Por ejemplo, está la fórmula italiana, que no vincula la obligación de pagar la tasa a la propiedad de ese instrumento ya arcaico que es el televisor.

También está el modelo alemán, que mis cargos de responsabilidad en Arte France me han permitido conocer un poco de cerca, y que deja en manos de una agencia de canales públicos (GEZ) la recaudación de una contribución a tanto alzado a la que toda la ciudadanía está sujeta.

También está el modelo escandinavo, que describe la economista Julia Cagé en una nota de la Fundación Jean-Jaurès, que se basa en un impuesto específico (por lo tanto, no sujeto a los caprichos de la economía y menos a la buena voluntad de los Gobiernos), con un máximo fijo (no muy lejos del importe del canon francés actual) y progresivo (que exonera a las rentas más bajas y permite, por tanto, un aumento real del poder adquisitivo).

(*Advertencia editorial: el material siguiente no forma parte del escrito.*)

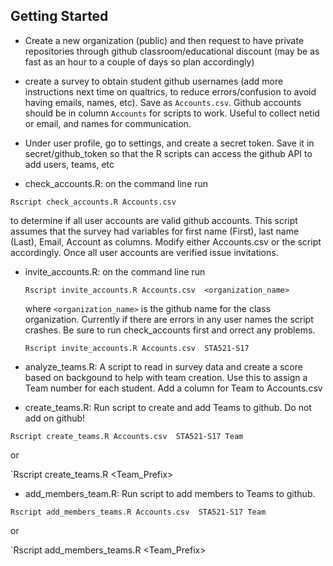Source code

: ## Getting Started

* Create a new organization (public) and then request to have private
  repositories through github classroom/educational discount  (may be
  as fast as an hour to a couple of days so plan accordingly)

* create a survey to obtain student github usernames (add more
  instructions next time on qualtrics, to reduce errors/confusion to
  avoid having emails, names, etc).  Save as
  `Accounts.csv`.   Github accounts should be in column `Accounts` for
  scripts to work.  Useful to collect netid or email, and names for
  communication. 

* Under user profile, go to settings, and create a secret token.  Save
  it in secret/github_token so that the R scripts can access the
  github API to add  users, teams, etc

* check_accounts.R:  on the command line run

 `Rscript check_accounts.R Accounts.csv`

to determine if all user accounts are valid github accounts.  This
script assumes that the survey had variables for first name (First),
last name (Last), Email, Account as columns.  Modify either
Accounts.csv or the script accordingly.   Once all user accounts are
verified issue invitations.

* invite_accounts.R:   on the command line run

  `Rscript invite_accounts.R Accounts.csv  <organization_name>`
  
  where `<organization_name>` is the github name for the class
  organization.   Currently if there are errors in any user names the
  script crashes.   Be sure to run check_accounts first and orrect any problems.

  `Rscript invite_accounts.R Accounts.csv  STA521-S17`
  

* analyze_teams.R:  A script to read in survey data and create a score
  based on backgound to help with team creation.  Use this to assign a
  Team number for each student.  Add a column for Team to Accounts.csv

* create_teams.R:  Run script to create and add Teams to github.  Do
  not add on github!


 `Rscript create_teams.R Accounts.csv  STA521-S17 Team`

or

 `Rscript create_teams.R <Accounts file> <organization> <Team_Prefix>


* add_members_team.R:  Run script to add members to Teams to github.


 `Rscript add_members_teams.R Accounts.csv  STA521-S17 Team`

or

 `Rscript add_members_teams.R <Accounts file> <organization> <Team_Prefix>
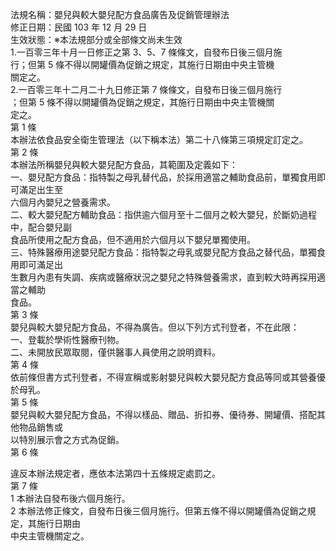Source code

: 法規名稱：嬰兒與較大嬰兒配方食品廣告及促銷管理辦法  
修正日期：民國 103 年 12 月 29 日  
生效狀態：※本法規部分或全部條文尚未生效  
1.一百零三年十月一日修正之第 3、5、7 條條文，自發布日後三個月施  
行；但第 5 條不得以開罐價為促銷之規定，其施行日期由中央主管機  
關定之。  
2.一百零三年十二月二十九日修正第 7 條條文，自發布日後三個月施行  
；但第 5 條不得以開罐價為促銷之規定，其施行日期由中央主管機關  
定之。  
第 1 條  
本辦法依食品安全衛生管理法（以下稱本法）第二十八條第三項規定訂定之。  
第 2 條  
本辦法所稱嬰兒與較大嬰兒配方食品，其範圍及定義如下：  
一、嬰兒配方食品：指特製之母乳替代品，於採用適當之輔助食品前，單獨食用即可滿足出生至  
六個月內嬰兒之營養需求。  
二、較大嬰兒配方輔助食品：指供逾六個月至十二個月之較大嬰兒，於斷奶過程中，配合嬰兒副  
食品所使用之配方食品，但不適用於六個月以下嬰兒單獨使用。  
三、特殊醫療用途嬰兒配方食品：指特製之母乳或嬰兒配方食品之替代品，單獨食用即可滿足出  
生數月內患有失調、疾病或醫療狀況之嬰兒之特殊營養需求，直到較大時再採用適當之輔助  
食品。  
第 3 條  
嬰兒與較大嬰兒配方食品，不得為廣告。但以下列方式刊登者，不在此限：  
一、登載於學術性醫療刊物。  
二、未開放民眾取閱，僅供醫事人員使用之說明資料。  
第 4 條  
依前條但書方式刊登者，不得宣稱或影射嬰兒與較大嬰兒配方食品等同或其營養優於母乳。  
第 5 條  
嬰兒與較大嬰兒配方食品，不得以樣品、贈品、折扣券、優待券、開罐價、搭配其他物品銷售或  
以特別展示會之方式為促銷。  
第 6 條  


違反本辦法規定者，應依本法第四十五條規定處罰之。  
第 7 條  
1 本辦法自發布後六個月施行。  
2 本辦法修正條文，自發布日後三個月施行。但第五條不得以開罐價為促銷之規定，其施行日期由  
中央主管機關定之。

En realidad, hay muchas fórmulas que pueden aplicarse, siempre y cuando aceptemos esa paradoja que expuso el 9 de noviembre de 1967, ante el Parlamento francés, durante un debate extrañamente parecido al que estamos celebrando hoy, un ministro de Cultura llamado André Malraux. Cuando se trata de obras del espíritu, de la inteligencia del mundo y de la obra de la verdad, el acceso gratuito y universal tiene un precio.